Discussion: the Way of the Utility Token

But, it feels like a quasi-covert utility-esque token in disguise and I’m just not a fan of trying to defend the platform against some nuanced point that may or may not be perceived as disingenuous. While it’s innocent, I don’t want to play these games.

I understand the worry, but I have pretty much exactly the opposite view. What can be perceived as playing a game and what requires defending a nuanced point is precisely this promise of offering a pure governance token that allows you to do everything with Bitcoin. Given the aim to draw people in with lucrative staking, and an AMM pool, and Origins sales, its the Bitcoin-only promise that is pulling wool over people’s eyes. I see the games and tortured nuance exactly with the governance-only Bitcoin-only promise.

For the same reason, I think it’s a serious mistake to try to pitch SOV to Bitcoin maxi’s, they are not going to like what they will find. Let SOV be the enabler of DeFi, and have value because of what it enables. Appeal to DeFi investors that want security and see Bitcoin’s as the baselayer of value.

Do we have any data to back this up? I wrote a piece here that I think indicates fees can already be impactful with a few small changes and it doesn’t even include the slew of other revenue generating activities we can add. Let’s see some statistics - Any support for SIP? - #5 by dseroy.

I think your data proves my point in fact.
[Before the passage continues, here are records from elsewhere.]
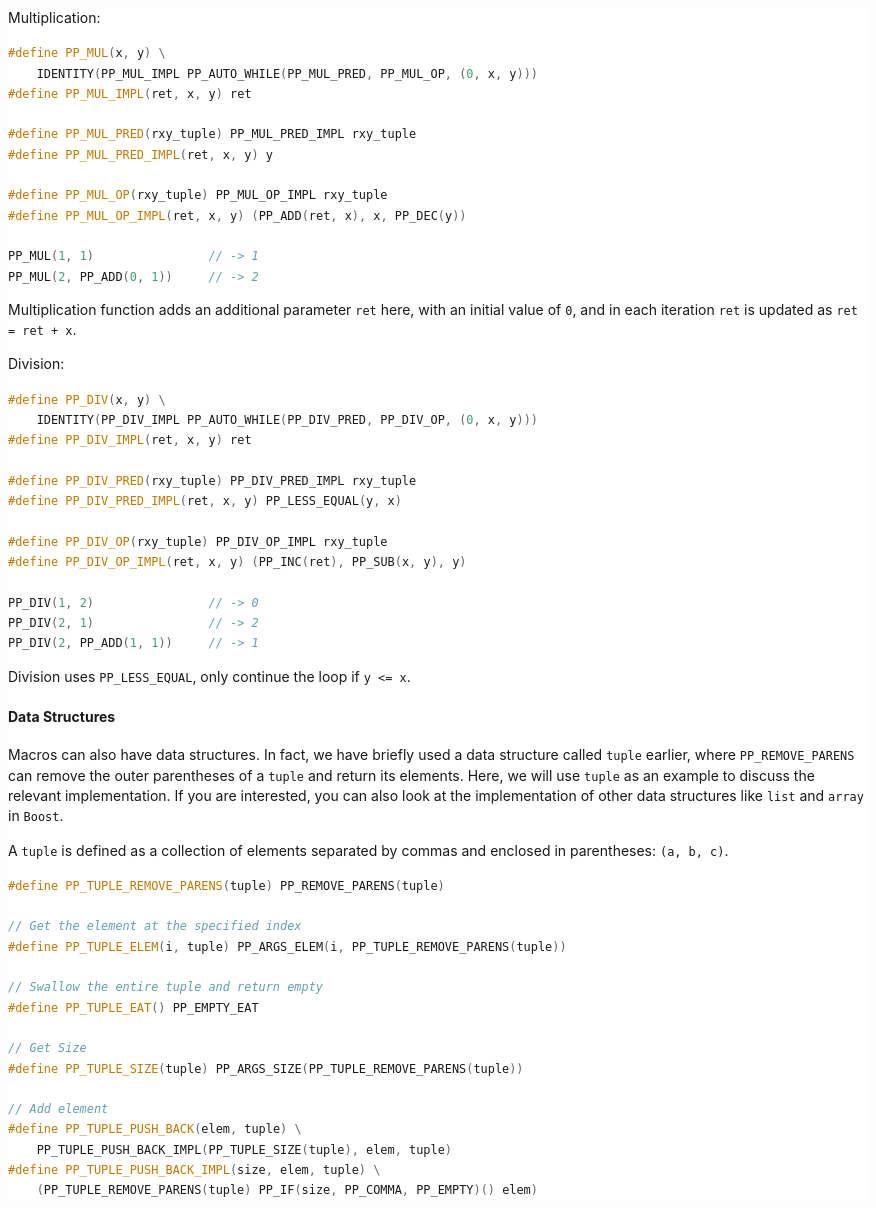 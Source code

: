 Multiplication:

``` cpp
#define PP_MUL(x, y) \
    IDENTITY(PP_MUL_IMPL PP_AUTO_WHILE(PP_MUL_PRED, PP_MUL_OP, (0, x, y)))
#define PP_MUL_IMPL(ret, x, y) ret

#define PP_MUL_PRED(rxy_tuple) PP_MUL_PRED_IMPL rxy_tuple
#define PP_MUL_PRED_IMPL(ret, x, y) y

#define PP_MUL_OP(rxy_tuple) PP_MUL_OP_IMPL rxy_tuple
#define PP_MUL_OP_IMPL(ret, x, y) (PP_ADD(ret, x), x, PP_DEC(y))

PP_MUL(1, 1)                // -> 1
PP_MUL(2, PP_ADD(0, 1))     // -> 2
```

Multiplication function adds an additional parameter `ret` here, with an initial value of `0`, and in each iteration `ret` is updated as `ret = ret + x`.

Division:

``` cpp
#define PP_DIV(x, y) \
    IDENTITY(PP_DIV_IMPL PP_AUTO_WHILE(PP_DIV_PRED, PP_DIV_OP, (0, x, y)))
#define PP_DIV_IMPL(ret, x, y) ret

#define PP_DIV_PRED(rxy_tuple) PP_DIV_PRED_IMPL rxy_tuple
#define PP_DIV_PRED_IMPL(ret, x, y) PP_LESS_EQUAL(y, x)

#define PP_DIV_OP(rxy_tuple) PP_DIV_OP_IMPL rxy_tuple
#define PP_DIV_OP_IMPL(ret, x, y) (PP_INC(ret), PP_SUB(x, y), y)

PP_DIV(1, 2)                // -> 0
PP_DIV(2, 1)                // -> 2
PP_DIV(2, PP_ADD(1, 1))     // -> 1
```

Division uses `PP_LESS_EQUAL`, only continue the loop if `y <= x`.

#### Data Structures

Macros can also have data structures. In fact, we have briefly used a data structure called `tuple` earlier, where `PP_REMOVE_PARENS` can remove the outer parentheses of a `tuple` and return its elements. Here, we will use `tuple` as an example to discuss the relevant implementation. If you are interested, you can also look at the implementation of other data structures like `list` and `array` in `Boost`.

A `tuple` is defined as a collection of elements separated by commas and enclosed in parentheses: `(a, b, c)`.

``` cpp
#define PP_TUPLE_REMOVE_PARENS(tuple) PP_REMOVE_PARENS(tuple)

// Get the element at the specified index
#define PP_TUPLE_ELEM(i, tuple) PP_ARGS_ELEM(i, PP_TUPLE_REMOVE_PARENS(tuple))

// Swallow the entire tuple and return empty
#define PP_TUPLE_EAT() PP_EMPTY_EAT

// Get Size
#define PP_TUPLE_SIZE(tuple) PP_ARGS_SIZE(PP_TUPLE_REMOVE_PARENS(tuple))

// Add element
#define PP_TUPLE_PUSH_BACK(elem, tuple) \
    PP_TUPLE_PUSH_BACK_IMPL(PP_TUPLE_SIZE(tuple), elem, tuple)
#define PP_TUPLE_PUSH_BACK_IMPL(size, elem, tuple) \
    (PP_TUPLE_REMOVE_PARENS(tuple) PP_IF(size, PP_COMMA, PP_EMPTY)() elem)
```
All you need to do is recognize that the DeFi space is now a highly competitive market, and compare the APRs in your final three columns to those of other platforms. The APR generated by fees in August in your 1y stakers column is 3.2%. I think that’s a terrible number, and in general the APRs in the sheet don’t look good at all. 1 year is an eternity, the returns are not even close to covering the risks that one takes in vesting for a year. I’m not going to cite the numbers of competitors, but the fee-based numbers are just not even nearly good enough when taking a comparative perspective.

Any other platform is able to generate those numbers on the basis of fees, which is unsurprising, because the fees you pay in doing transactions is roughly similar across platforms. Just think about it, it would be a bit of magic if Sovryn fees creates more revenue from the fees paid at other platforms (without having traders pay a ton for transactions). Fee structures are roughly similar across platforms; honestly, it will do 0 to draw in people away from other platforms or to have SOV’s value increase against the competition.

Competitive advantages need to come solely from clever token issuance, and, more important, from what is built and from this translating into SOVs value. Currently what is built is great but doesn’t flow into SOV nearly enough.